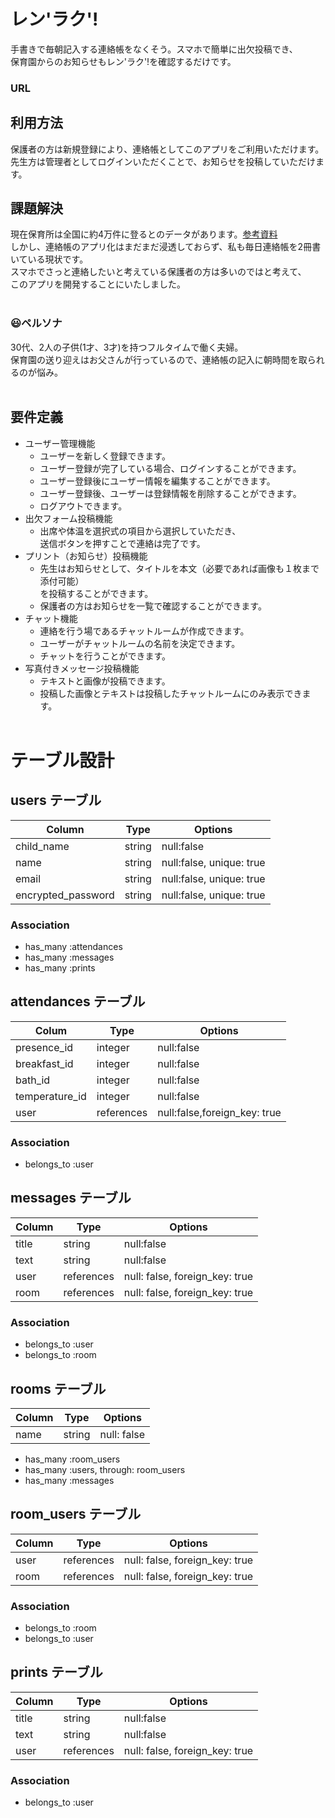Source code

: # レン'ラク'!
手書きで毎朝記入する連絡帳をなくそう。スマホで簡単に出欠投稿でき、<br>保育園からのお知らせもレン'ラク'!を確認するだけです。<br>

### URL

## 利用方法
保護者の方は新規登録により、連絡帳としてこのアプリをご利用いただけます。<br>先生方は管理者としてログインいただくことで、お知らせを投稿していただけます。<br>

## 課題解決
現在保育所は全国に約4万件に登るとのデータがあります。[参考資料](http://www.garbagenews.net/archives/2092001.html) <br>しかし、連絡帳のアプリ化はまだまだ浸透しておらず、私も毎日連絡帳を2冊書いている現状です。<br>スマホでさっと連絡したいと考えている保護者の方は多いのではと考えて、<br>このアプリを開発することにいたしました。<br><br>

### :smiley:ペルソナ
30代、2人の子供(1才、3才)を持つフルタイムで働く夫婦。<br>保育園の送り迎えはお父さんが行っているので、連絡帳の記入に朝時間を取られるのが悩み。<br><br>

## 要件定義
- ユーザー管理機能
  - ユーザーを新しく登録できます。
  - ユーザー登録が完了している場合、ログインすることができます。
  - ユーザー登録後にユーザー情報を編集することができます。
  - ユーザー登録後、ユーザーは登録情報を削除することができます。
  - ログアウトできます。
- 出欠フォーム投稿機能
  - 出席や体温を選択式の項目から選択していただき、<br>送信ボタンを押すことで連絡は完了です。
- プリント（お知らせ）投稿機能
  - 先生はお知らせとして、タイトルを本文（必要であれば画像も１枚まで添付可能）<br>を投稿することができます。
  - 保護者の方はお知らせを一覧で確認することができます。
- チャット機能
  - 連絡を行う場であるチャットルームが作成できます。
  - ユーザーがチャットルームの名前を決定できます。
  - チャットを行うことができます。
- 写真付きメッセージ投稿機能
  - テキストと画像が投稿できます。
  - 投稿した画像とテキストは投稿したチャットルームにのみ表示できます。<br><br>

# テーブル設計

## users テーブル

| Column             | Type    |  Options                  |
|--------------------|---------|---------------------------|
| child_name         | string  | null:false                |
| name               | string  | null:false, unique: true  |
| email              | string  | null:false, unique: true  |
| encrypted_password | string  | null:false, unique: true  |

### Association

- has_many :attendances
- has_many :messages
- has_many :prints

## attendances テーブル

| Colum           | Type        | Options                      |
|-----------------|-------------|------------------------------|
| presence_id     | integer     | null:false                   |
| breakfast_id    | integer     | null:false                   |
| bath_id         | integer     | null:false                   |
| temperature_id  | integer     | null:false                   |
| user            | references  | null:false,foreign_key: true |

### Association

- belongs_to :user

## messages テーブル

| Column  | Type       | Options                        |
| ------- | ---------- | ------------------------------ |
| title   | string     | null:false                     |
| text    | string     | null:false                     |
| user    | references | null: false, foreign_key: true |
| room    | references | null: false, foreign_key: true |

### Association

- belongs_to :user
- belongs_to :room

## rooms テーブル

| Column | Type   | Options     |
| ------ | ------ | ----------- |
| name   | string | null: false |

- has_many :room_users
- has_many :users, through: room_users
- has_many :messages

## room_users テーブル

| Column | Type       | Options                        |
| ------ | ---------- | ------------------------------ |
| user   | references | null: false, foreign_key: true |
| room   | references | null: false, foreign_key: true |

### Association

- belongs_to :room
- belongs_to :user

## prints テーブル

| Column  | Type       | Options                        |
| ------- | ---------- | ------------------------------ |
| title   | string     | null:false                     |
| text    | string     | null:false                     |
| user    | references | null: false, foreign_key: true |

### Association

- belongs_to :user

____________

- [Task objective]:
Above are some records. Copy each of their lines that holds the string "references".

- [Response to the task]:
| user            | references  | null:false,foreign_key: true |
| user    | references | null: false, foreign_key: true |
| room    | references | null: false, foreign_key: true |
| user   | references | null: false, foreign_key: true |
| room   | references | null: false, foreign_key: true |
| user    | references | null: false, foreign_key: true |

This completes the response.